**DIRECTIONS**
Take the material below and output exactly the run of lines from the one containing "tamamlanana kadar çalıştırma" down to the one containing "for public IP</span></span>", with both included.

**EXTRACTED RECORDS**
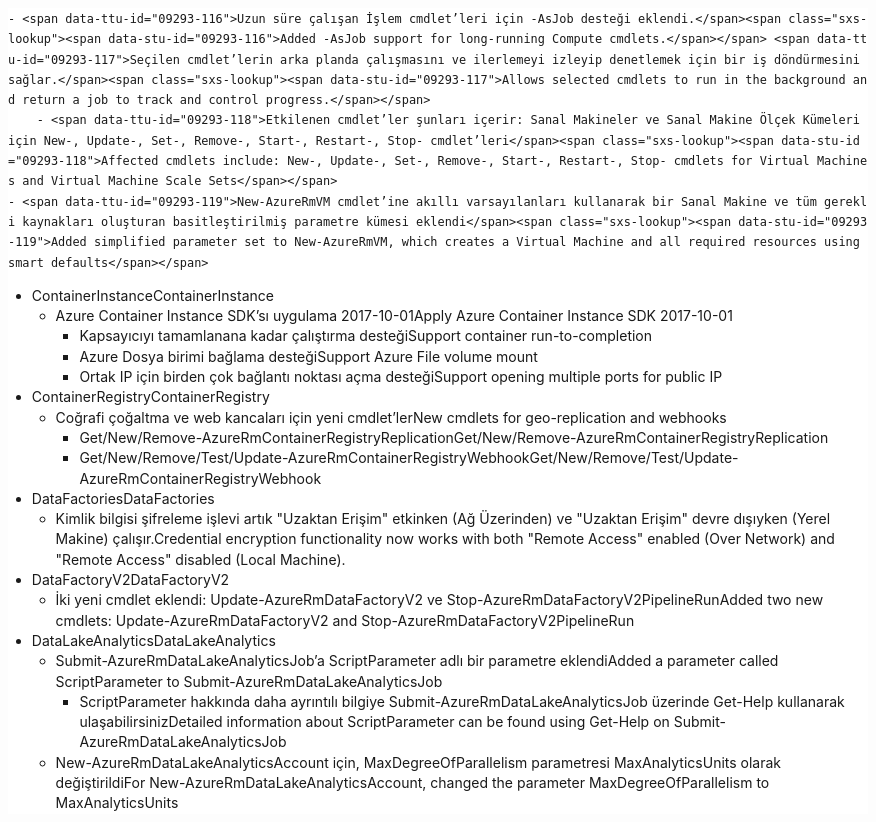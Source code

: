     - <span data-ttu-id="09293-116">Uzun süre çalışan İşlem cmdlet’leri için -AsJob desteği eklendi.</span><span class="sxs-lookup"><span data-stu-id="09293-116">Added -AsJob support for long-running Compute cmdlets.</span></span> <span data-ttu-id="09293-117">Seçilen cmdlet’lerin arka planda çalışmasını ve ilerlemeyi izleyip denetlemek için bir iş döndürmesini sağlar.</span><span class="sxs-lookup"><span data-stu-id="09293-117">Allows selected cmdlets to run in the background and return a job to track and control progress.</span></span>
        - <span data-ttu-id="09293-118">Etkilenen cmdlet’ler şunları içerir: Sanal Makineler ve Sanal Makine Ölçek Kümeleri için New-, Update-, Set-, Remove-, Start-, Restart-, Stop- cmdlet’leri</span><span class="sxs-lookup"><span data-stu-id="09293-118">Affected cmdlets include: New-, Update-, Set-, Remove-, Start-, Restart-, Stop- cmdlets for Virtual Machines and Virtual Machine Scale Sets</span></span>
    - <span data-ttu-id="09293-119">New-AzureRmVM cmdlet’ine akıllı varsayılanları kullanarak bir Sanal Makine ve tüm gerekli kaynakları oluşturan basitleştirilmiş parametre kümesi eklendi</span><span class="sxs-lookup"><span data-stu-id="09293-119">Added simplified parameter set to New-AzureRmVM, which creates a Virtual Machine and all required resources using smart defaults</span></span>
* <span data-ttu-id="09293-120">ContainerInstance</span><span class="sxs-lookup"><span data-stu-id="09293-120">ContainerInstance</span></span>
    - <span data-ttu-id="09293-121">Azure Container Instance SDK’sı uygulama 2017-10-01</span><span class="sxs-lookup"><span data-stu-id="09293-121">Apply Azure Container Instance SDK 2017-10-01</span></span>
        - <span data-ttu-id="09293-122">Kapsayıcıyı tamamlanana kadar çalıştırma desteği</span><span class="sxs-lookup"><span data-stu-id="09293-122">Support container run-to-completion</span></span>
        - <span data-ttu-id="09293-123">Azure Dosya birimi bağlama desteği</span><span class="sxs-lookup"><span data-stu-id="09293-123">Support Azure File volume mount</span></span>
        - <span data-ttu-id="09293-124">Ortak IP için birden çok bağlantı noktası açma desteği</span><span class="sxs-lookup"><span data-stu-id="09293-124">Support opening multiple ports for public IP</span></span>
* <span data-ttu-id="09293-125">ContainerRegistry</span><span class="sxs-lookup"><span data-stu-id="09293-125">ContainerRegistry</span></span>
    - <span data-ttu-id="09293-126">Coğrafi çoğaltma ve web kancaları için yeni cmdlet’ler</span><span class="sxs-lookup"><span data-stu-id="09293-126">New cmdlets for geo-replication and webhooks</span></span>
        - <span data-ttu-id="09293-127">Get/New/Remove-AzureRmContainerRegistryReplication</span><span class="sxs-lookup"><span data-stu-id="09293-127">Get/New/Remove-AzureRmContainerRegistryReplication</span></span>
        - <span data-ttu-id="09293-128">Get/New/Remove/Test/Update-AzureRmContainerRegistryWebhook</span><span class="sxs-lookup"><span data-stu-id="09293-128">Get/New/Remove/Test/Update-AzureRmContainerRegistryWebhook</span></span>
* <span data-ttu-id="09293-129">DataFactories</span><span class="sxs-lookup"><span data-stu-id="09293-129">DataFactories</span></span>
    - <span data-ttu-id="09293-130">Kimlik bilgisi şifreleme işlevi artık "Uzaktan Erişim" etkinken (Ağ Üzerinden) ve "Uzaktan Erişim" devre dışıyken (Yerel Makine) çalışır.</span><span class="sxs-lookup"><span data-stu-id="09293-130">Credential encryption functionality now works with both "Remote Access" enabled (Over Network) and "Remote Access" disabled (Local Machine).</span></span>
* <span data-ttu-id="09293-131">DataFactoryV2</span><span class="sxs-lookup"><span data-stu-id="09293-131">DataFactoryV2</span></span>
    - <span data-ttu-id="09293-132">İki yeni cmdlet eklendi: Update-AzureRmDataFactoryV2 ve Stop-AzureRmDataFactoryV2PipelineRun</span><span class="sxs-lookup"><span data-stu-id="09293-132">Added two new cmdlets: Update-AzureRmDataFactoryV2 and Stop-AzureRmDataFactoryV2PipelineRun</span></span>
* <span data-ttu-id="09293-133">DataLakeAnalytics</span><span class="sxs-lookup"><span data-stu-id="09293-133">DataLakeAnalytics</span></span>
    - <span data-ttu-id="09293-134">Submit-AzureRmDataLakeAnalyticsJob’a ScriptParameter adlı bir parametre eklendi</span><span class="sxs-lookup"><span data-stu-id="09293-134">Added a parameter called ScriptParameter to Submit-AzureRmDataLakeAnalyticsJob</span></span>
        - <span data-ttu-id="09293-135">ScriptParameter hakkında daha ayrıntılı bilgiye Submit-AzureRmDataLakeAnalyticsJob üzerinde Get-Help kullanarak ulaşabilirsiniz</span><span class="sxs-lookup"><span data-stu-id="09293-135">Detailed information about ScriptParameter can be found using Get-Help on Submit-AzureRmDataLakeAnalyticsJob</span></span>
    - <span data-ttu-id="09293-136">New-AzureRmDataLakeAnalyticsAccount için, MaxDegreeOfParallelism parametresi MaxAnalyticsUnits olarak değiştirildi</span><span class="sxs-lookup"><span data-stu-id="09293-136">For New-AzureRmDataLakeAnalyticsAccount, changed the parameter MaxDegreeOfParallelism to MaxAnalyticsUnits</span></span>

**YOUR SOLUTION**
        - <span data-ttu-id="09293-122">Kapsayıcıyı tamamlanana kadar çalıştırma desteği</span><span class="sxs-lookup"><span data-stu-id="09293-122">Support container run-to-completion</span></span>
        - <span data-ttu-id="09293-123">Azure Dosya birimi bağlama desteği</span><span class="sxs-lookup"><span data-stu-id="09293-123">Support Azure File volume mount</span></span>
        - <span data-ttu-id="09293-124">Ortak IP için birden çok bağlantı noktası açma desteği</span><span class="sxs-lookup"><span data-stu-id="09293-124">Support opening multiple ports for public IP</span></span>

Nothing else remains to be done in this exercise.